[Document images with source code]
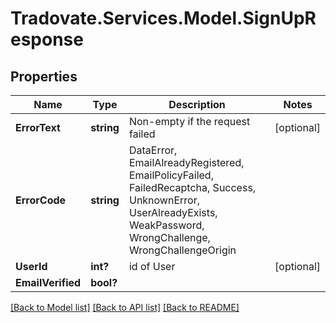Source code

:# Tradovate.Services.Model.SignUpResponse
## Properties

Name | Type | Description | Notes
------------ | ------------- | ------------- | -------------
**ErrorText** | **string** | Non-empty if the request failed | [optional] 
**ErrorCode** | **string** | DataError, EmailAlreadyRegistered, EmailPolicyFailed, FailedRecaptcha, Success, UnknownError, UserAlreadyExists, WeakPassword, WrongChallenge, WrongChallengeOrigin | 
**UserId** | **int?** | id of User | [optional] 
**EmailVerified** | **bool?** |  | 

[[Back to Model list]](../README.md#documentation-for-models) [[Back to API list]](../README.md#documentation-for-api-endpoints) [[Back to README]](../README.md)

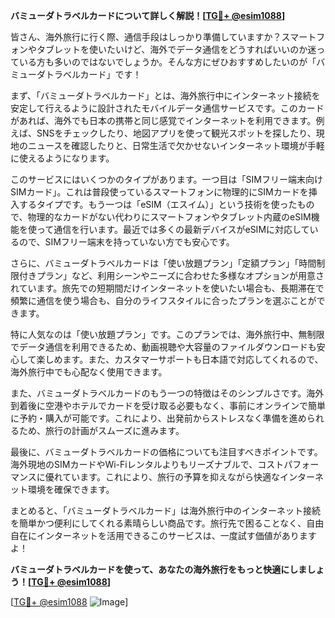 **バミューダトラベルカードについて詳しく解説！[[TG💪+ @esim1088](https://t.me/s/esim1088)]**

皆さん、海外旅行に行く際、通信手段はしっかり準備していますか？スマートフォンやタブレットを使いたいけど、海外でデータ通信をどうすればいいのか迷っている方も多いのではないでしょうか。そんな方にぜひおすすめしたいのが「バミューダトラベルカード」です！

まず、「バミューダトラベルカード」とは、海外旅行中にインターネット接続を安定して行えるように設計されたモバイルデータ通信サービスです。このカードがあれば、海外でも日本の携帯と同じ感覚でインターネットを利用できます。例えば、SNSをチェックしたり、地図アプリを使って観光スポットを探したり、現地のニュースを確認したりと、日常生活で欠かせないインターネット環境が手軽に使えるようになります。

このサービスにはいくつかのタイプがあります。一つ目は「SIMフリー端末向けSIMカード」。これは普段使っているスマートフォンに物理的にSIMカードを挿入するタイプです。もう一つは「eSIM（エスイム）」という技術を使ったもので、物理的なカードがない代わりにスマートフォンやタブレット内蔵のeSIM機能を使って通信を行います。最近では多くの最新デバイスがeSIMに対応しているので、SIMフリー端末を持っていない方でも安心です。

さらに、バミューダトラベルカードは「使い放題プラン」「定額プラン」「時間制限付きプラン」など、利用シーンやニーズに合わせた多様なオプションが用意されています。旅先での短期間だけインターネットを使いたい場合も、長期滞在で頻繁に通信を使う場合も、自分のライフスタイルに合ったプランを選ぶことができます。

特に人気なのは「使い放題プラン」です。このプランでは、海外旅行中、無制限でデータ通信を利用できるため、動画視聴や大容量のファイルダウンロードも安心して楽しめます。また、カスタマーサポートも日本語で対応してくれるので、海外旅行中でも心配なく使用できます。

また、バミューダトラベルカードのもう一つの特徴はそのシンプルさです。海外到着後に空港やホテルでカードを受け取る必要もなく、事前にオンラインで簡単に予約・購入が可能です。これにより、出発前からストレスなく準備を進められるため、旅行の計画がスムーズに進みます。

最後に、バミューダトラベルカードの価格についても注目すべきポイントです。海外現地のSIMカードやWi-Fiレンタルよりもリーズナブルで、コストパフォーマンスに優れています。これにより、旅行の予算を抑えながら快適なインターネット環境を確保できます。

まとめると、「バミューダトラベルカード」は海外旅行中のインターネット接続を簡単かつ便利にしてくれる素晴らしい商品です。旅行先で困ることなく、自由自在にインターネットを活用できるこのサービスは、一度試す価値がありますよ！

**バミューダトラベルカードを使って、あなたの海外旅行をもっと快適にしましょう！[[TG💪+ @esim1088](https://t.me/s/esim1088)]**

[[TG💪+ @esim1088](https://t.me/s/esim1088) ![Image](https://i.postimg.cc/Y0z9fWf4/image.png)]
...
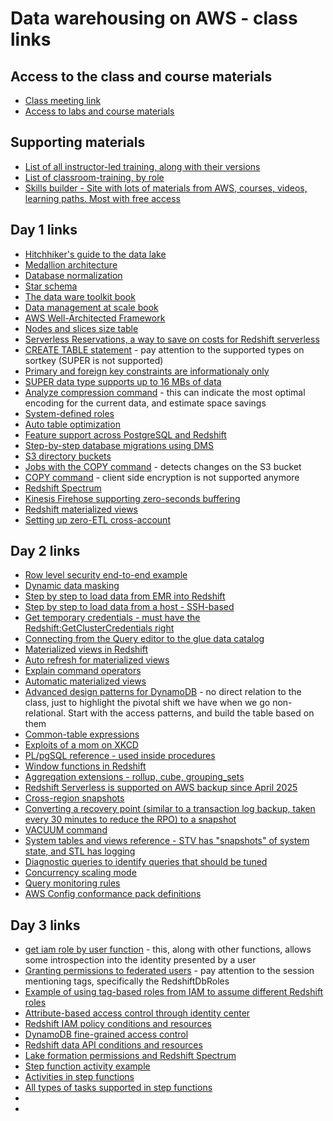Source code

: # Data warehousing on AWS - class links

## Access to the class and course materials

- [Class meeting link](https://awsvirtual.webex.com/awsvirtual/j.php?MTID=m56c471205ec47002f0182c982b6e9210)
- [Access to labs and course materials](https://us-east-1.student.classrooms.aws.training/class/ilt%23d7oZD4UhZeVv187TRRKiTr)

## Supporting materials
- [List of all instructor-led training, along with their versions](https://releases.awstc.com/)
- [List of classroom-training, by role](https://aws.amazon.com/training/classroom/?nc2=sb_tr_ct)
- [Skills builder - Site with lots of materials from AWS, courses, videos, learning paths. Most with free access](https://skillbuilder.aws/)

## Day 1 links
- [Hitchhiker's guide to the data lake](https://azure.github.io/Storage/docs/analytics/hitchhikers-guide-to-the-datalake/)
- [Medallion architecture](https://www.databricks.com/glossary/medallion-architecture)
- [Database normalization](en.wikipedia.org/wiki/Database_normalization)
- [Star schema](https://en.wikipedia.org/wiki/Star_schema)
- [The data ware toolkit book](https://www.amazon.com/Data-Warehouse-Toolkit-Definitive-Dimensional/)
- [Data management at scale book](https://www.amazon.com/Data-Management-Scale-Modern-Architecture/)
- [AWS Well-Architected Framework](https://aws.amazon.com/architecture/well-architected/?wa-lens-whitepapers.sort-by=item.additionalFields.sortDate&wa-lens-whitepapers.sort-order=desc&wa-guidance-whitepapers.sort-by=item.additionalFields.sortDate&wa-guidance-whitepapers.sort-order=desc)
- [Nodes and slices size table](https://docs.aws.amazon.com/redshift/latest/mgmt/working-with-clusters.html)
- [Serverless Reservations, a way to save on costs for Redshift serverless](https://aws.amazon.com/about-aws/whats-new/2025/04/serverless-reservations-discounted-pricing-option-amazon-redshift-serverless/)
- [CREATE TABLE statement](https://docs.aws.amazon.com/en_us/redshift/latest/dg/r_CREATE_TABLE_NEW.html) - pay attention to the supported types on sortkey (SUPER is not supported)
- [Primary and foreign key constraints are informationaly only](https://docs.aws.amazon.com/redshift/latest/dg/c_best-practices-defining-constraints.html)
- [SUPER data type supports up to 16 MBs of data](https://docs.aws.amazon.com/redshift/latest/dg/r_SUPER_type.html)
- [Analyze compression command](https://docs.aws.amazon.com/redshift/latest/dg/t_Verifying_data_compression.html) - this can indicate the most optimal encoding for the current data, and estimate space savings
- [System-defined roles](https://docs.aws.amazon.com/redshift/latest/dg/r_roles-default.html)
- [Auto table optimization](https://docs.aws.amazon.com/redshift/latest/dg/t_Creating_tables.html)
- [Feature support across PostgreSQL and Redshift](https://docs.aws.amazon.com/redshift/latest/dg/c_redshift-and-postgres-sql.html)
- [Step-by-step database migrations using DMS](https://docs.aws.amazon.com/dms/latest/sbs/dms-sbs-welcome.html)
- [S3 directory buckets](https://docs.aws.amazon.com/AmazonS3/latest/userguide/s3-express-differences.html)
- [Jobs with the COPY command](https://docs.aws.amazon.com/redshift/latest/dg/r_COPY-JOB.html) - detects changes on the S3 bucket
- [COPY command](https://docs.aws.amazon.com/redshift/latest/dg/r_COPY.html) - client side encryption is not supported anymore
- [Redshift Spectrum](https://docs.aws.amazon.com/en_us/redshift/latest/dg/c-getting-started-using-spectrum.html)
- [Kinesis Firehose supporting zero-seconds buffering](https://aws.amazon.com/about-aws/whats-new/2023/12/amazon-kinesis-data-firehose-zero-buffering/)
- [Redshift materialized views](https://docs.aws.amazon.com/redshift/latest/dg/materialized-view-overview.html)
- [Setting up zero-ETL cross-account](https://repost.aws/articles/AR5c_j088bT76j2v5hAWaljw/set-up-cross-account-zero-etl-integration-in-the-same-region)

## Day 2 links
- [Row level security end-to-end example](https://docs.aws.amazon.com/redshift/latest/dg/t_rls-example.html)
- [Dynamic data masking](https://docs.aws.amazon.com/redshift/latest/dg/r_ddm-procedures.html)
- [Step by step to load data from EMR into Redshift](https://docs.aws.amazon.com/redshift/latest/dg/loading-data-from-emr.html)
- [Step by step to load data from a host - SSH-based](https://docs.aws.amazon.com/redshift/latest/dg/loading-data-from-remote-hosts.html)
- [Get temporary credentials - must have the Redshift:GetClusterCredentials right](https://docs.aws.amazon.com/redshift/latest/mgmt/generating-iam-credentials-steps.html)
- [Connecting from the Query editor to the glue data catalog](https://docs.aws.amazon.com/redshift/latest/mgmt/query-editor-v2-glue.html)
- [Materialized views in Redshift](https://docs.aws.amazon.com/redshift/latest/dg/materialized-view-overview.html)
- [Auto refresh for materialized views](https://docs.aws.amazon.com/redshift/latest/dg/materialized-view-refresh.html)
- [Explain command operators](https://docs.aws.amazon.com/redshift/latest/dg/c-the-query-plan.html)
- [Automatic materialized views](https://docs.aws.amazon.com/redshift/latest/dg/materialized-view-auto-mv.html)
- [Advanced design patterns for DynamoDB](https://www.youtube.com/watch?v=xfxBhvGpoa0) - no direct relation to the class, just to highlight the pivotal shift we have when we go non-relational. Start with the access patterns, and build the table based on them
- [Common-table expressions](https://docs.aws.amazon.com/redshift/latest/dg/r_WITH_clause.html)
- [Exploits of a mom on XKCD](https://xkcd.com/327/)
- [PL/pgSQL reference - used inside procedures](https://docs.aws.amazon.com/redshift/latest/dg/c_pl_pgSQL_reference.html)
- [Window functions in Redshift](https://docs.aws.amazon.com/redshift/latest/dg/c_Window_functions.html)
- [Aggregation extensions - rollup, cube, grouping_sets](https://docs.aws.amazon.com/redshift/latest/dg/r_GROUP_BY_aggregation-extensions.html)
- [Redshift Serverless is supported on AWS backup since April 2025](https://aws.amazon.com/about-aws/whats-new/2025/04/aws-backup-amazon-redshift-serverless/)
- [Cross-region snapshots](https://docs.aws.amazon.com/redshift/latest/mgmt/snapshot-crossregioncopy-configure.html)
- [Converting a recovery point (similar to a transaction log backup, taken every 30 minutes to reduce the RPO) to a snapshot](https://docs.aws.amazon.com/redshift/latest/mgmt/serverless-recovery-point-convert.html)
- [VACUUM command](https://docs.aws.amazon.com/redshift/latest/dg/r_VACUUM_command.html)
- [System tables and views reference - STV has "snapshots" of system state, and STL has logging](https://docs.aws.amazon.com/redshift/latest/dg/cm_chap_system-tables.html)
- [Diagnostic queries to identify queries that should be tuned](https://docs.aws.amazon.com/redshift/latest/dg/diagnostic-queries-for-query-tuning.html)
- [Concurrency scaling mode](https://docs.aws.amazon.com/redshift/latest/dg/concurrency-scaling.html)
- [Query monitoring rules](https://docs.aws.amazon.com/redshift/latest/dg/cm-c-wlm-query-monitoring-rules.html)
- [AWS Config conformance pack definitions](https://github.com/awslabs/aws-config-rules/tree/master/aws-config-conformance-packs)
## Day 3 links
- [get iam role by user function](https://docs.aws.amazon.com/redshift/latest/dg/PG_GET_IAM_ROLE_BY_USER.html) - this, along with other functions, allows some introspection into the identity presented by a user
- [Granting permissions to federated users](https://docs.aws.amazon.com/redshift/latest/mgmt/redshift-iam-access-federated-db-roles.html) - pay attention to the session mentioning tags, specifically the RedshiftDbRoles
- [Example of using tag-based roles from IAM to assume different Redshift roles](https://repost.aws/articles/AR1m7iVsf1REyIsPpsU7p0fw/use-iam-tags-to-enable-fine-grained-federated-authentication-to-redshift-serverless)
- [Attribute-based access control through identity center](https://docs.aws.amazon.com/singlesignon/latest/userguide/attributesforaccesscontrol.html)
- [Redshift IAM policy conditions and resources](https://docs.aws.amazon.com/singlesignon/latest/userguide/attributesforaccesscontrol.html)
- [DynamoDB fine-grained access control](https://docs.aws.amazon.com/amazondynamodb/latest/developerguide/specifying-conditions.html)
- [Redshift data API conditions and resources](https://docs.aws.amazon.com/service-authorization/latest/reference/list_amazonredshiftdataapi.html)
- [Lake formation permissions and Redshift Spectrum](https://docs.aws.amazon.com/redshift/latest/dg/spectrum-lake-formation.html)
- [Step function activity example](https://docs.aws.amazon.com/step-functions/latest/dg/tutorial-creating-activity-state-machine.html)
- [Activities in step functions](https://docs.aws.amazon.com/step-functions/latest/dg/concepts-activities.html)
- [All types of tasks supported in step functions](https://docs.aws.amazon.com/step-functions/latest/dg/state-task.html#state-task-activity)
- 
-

TASK GOAL: Wherever the word "materialized" occurs in the data, copy that whole line.

ANSWER TO THIS EXERCISE:
- [Redshift materialized views](https://docs.aws.amazon.com/redshift/latest/dg/materialized-view-overview.html)
- [Materialized views in Redshift](https://docs.aws.amazon.com/redshift/latest/dg/materialized-view-overview.html)
- [Auto refresh for materialized views](https://docs.aws.amazon.com/redshift/latest/dg/materialized-view-refresh.html)
- [Automatic materialized views](https://docs.aws.amazon.com/redshift/latest/dg/materialized-view-auto-mv.html)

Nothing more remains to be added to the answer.